◆ Aim of the task:
Look through the data below for the line with "# Tutorial: Using" and the line with "This tutorial assumes", then transcribe exactly from the first through the second, leaving out all pictures.

Plain-text document sources
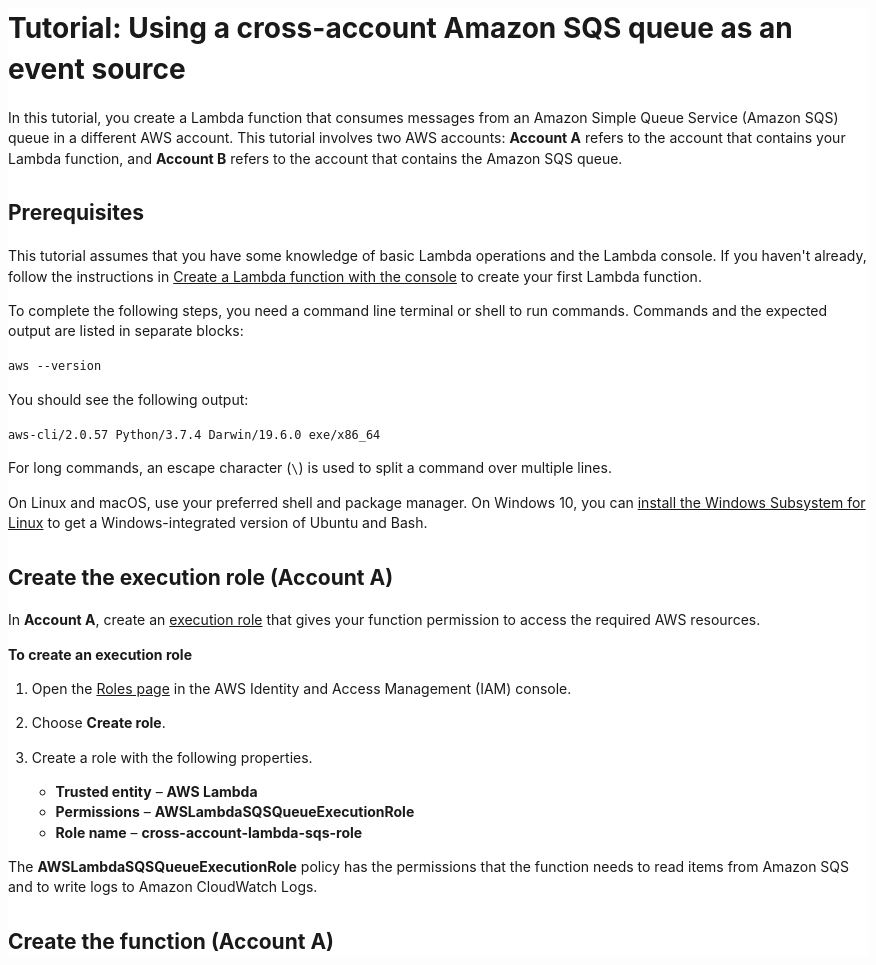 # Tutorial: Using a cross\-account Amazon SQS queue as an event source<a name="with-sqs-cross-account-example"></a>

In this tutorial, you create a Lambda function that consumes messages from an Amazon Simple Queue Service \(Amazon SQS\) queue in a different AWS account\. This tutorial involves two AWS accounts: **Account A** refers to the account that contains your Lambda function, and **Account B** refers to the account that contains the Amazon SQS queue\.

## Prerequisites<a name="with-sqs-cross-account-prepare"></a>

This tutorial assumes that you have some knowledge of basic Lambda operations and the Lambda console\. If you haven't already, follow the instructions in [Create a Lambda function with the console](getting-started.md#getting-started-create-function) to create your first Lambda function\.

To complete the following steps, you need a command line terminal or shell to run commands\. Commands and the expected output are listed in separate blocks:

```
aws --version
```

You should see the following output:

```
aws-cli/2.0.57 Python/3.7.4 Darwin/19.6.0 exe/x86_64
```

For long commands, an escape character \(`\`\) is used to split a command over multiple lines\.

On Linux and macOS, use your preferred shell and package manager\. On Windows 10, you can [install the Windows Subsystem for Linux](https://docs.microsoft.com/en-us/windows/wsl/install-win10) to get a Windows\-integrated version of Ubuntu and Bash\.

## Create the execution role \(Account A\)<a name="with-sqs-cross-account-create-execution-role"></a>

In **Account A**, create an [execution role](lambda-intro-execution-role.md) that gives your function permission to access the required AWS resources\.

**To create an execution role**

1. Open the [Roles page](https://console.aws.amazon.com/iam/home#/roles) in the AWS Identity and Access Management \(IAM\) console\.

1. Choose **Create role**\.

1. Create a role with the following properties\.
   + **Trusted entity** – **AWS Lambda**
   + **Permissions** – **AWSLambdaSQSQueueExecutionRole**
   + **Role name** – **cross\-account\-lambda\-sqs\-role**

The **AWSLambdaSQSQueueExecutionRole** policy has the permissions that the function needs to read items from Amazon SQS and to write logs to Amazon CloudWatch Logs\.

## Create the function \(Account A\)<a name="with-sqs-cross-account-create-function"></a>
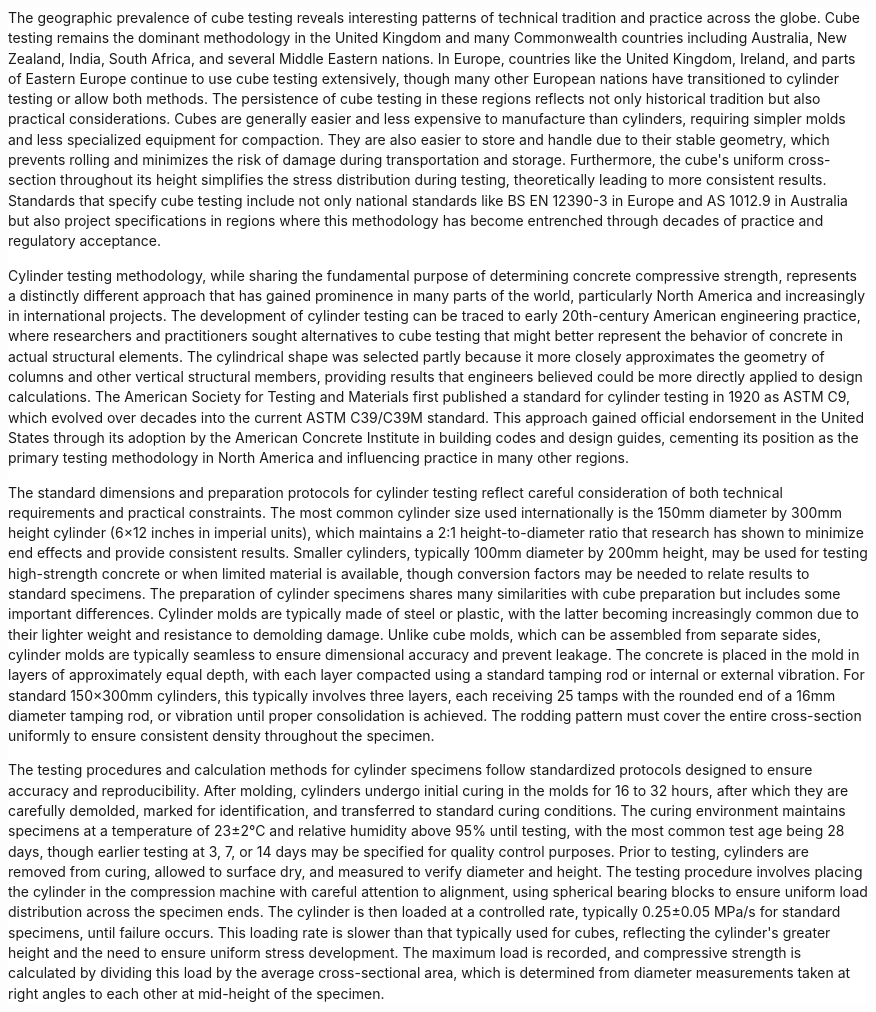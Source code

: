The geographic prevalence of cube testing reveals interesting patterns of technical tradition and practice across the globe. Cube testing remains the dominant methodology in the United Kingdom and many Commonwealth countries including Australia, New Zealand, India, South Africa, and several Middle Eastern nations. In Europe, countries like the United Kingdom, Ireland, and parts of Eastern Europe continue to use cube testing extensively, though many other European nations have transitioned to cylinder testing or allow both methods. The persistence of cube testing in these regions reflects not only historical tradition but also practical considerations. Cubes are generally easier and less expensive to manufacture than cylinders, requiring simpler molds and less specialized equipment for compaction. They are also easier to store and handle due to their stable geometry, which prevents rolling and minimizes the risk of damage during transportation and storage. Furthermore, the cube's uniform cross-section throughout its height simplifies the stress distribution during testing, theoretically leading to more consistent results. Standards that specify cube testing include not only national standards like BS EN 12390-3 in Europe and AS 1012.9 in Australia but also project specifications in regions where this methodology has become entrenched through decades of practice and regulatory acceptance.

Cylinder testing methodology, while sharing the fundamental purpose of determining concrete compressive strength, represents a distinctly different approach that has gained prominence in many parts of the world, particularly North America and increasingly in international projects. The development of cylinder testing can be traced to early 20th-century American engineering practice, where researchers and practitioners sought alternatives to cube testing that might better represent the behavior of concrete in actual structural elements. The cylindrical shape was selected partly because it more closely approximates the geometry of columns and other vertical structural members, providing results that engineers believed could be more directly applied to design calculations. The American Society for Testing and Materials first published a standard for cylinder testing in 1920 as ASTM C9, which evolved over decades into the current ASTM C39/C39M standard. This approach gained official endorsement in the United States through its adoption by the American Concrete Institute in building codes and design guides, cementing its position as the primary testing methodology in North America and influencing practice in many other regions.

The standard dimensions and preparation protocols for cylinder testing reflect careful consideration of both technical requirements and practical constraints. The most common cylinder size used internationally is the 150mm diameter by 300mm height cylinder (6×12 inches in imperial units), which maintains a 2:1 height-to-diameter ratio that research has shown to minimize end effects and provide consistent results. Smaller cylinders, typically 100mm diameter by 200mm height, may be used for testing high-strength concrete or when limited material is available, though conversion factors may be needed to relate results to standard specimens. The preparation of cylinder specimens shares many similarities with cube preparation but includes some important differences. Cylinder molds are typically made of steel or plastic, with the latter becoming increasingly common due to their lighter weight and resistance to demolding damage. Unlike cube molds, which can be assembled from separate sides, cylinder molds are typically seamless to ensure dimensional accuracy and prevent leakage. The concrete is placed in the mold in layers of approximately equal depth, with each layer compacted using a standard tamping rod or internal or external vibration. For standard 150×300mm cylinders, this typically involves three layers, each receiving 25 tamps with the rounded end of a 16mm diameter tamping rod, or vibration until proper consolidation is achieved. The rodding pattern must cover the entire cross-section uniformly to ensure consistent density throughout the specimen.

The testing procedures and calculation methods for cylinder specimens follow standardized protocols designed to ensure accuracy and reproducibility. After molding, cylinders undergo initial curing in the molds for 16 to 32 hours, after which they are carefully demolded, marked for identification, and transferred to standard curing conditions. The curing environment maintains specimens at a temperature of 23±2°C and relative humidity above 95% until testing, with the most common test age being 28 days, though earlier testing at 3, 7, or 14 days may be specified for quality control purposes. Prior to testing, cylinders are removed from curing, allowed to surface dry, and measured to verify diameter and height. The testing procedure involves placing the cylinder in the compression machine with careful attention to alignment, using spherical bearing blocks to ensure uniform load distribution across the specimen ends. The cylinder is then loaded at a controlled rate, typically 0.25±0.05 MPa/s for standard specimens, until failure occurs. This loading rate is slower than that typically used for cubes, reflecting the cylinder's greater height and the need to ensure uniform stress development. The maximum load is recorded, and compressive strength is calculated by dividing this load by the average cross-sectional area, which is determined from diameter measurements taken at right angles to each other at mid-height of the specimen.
* * *
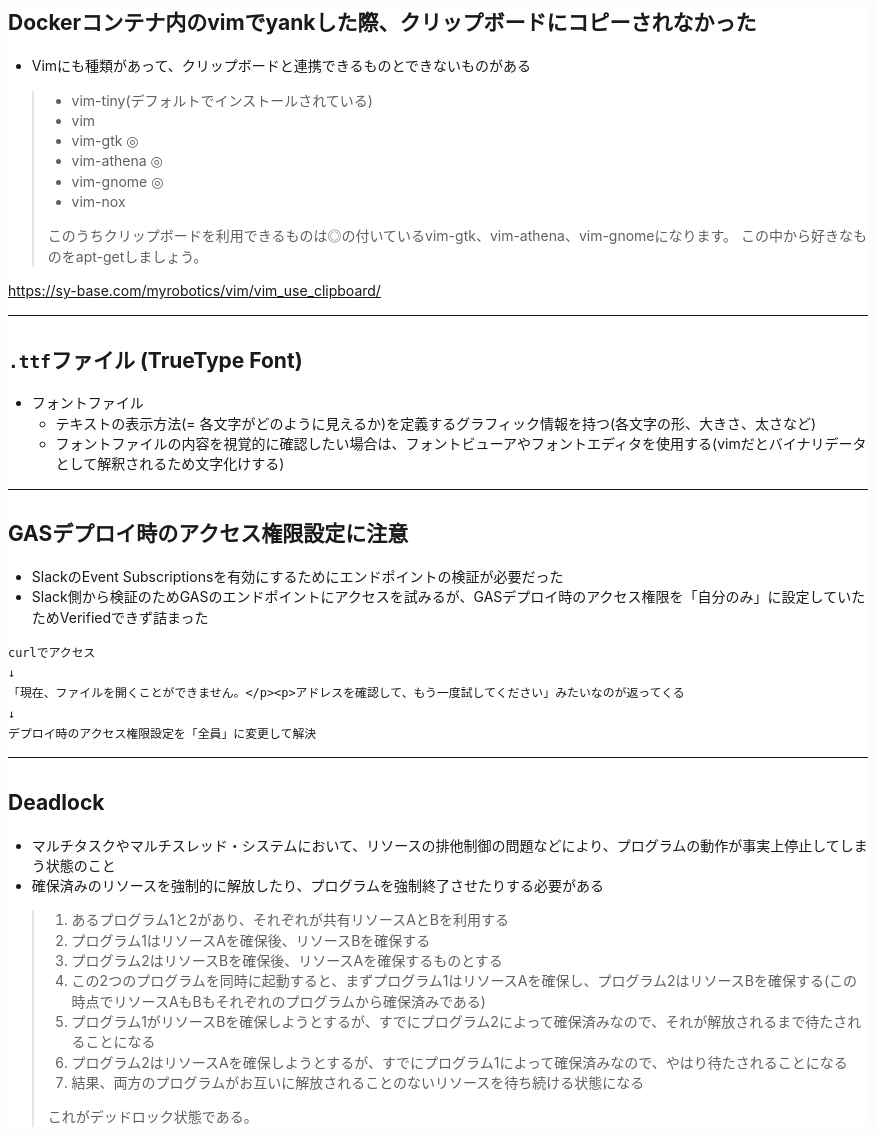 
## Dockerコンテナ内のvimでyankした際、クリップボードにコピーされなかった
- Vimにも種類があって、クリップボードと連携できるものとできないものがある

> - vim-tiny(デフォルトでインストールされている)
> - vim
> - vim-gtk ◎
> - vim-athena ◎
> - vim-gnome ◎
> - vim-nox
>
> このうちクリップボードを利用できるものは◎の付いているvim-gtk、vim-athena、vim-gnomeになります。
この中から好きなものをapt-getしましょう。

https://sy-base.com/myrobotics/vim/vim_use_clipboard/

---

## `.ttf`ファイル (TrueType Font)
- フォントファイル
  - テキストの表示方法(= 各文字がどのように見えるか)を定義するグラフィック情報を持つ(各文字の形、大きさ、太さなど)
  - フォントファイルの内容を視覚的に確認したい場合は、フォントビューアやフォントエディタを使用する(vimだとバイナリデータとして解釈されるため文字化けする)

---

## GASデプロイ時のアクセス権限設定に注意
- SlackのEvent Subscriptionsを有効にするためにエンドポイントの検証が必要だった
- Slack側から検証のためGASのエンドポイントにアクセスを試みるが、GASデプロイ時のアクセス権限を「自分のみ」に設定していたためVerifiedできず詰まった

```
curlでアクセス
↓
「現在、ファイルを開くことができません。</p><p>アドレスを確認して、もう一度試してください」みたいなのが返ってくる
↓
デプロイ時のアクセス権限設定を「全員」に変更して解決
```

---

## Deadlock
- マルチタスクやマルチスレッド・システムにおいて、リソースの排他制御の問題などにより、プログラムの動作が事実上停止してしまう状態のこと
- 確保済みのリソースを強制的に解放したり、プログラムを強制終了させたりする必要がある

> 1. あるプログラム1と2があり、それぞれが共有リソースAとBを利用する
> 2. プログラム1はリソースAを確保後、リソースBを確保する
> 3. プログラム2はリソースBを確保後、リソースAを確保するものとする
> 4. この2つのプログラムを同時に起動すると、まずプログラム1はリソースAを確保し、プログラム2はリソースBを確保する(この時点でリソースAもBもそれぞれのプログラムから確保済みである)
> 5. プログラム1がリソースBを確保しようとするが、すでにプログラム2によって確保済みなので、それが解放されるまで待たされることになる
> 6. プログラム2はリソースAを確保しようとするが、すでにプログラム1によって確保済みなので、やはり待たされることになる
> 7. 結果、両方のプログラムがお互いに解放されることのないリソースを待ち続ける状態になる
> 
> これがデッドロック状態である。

◆ Output for this task:
 # Tutorial: Using a cross\-account Amazon SQS queue as an event source<a name="with-sqs-cross-account-example"></a>

In this tutorial, you create a Lambda function that consumes messages from an Amazon Simple Queue Service \(Amazon SQS\) queue in a different AWS account\. This tutorial involves two AWS accounts: **Account A** refers to the account that contains your Lambda function, and **Account B** refers to the account that contains the Amazon SQS queue\.

## Prerequisites<a name="with-sqs-cross-account-prepare"></a>

This tutorial assumes that you have some knowledge of basic Lambda operations and the Lambda console\. If you haven't already, follow the instructions in [Create a Lambda function with the console](getting-started.md#getting-started-create-function) to create your first Lambda function\.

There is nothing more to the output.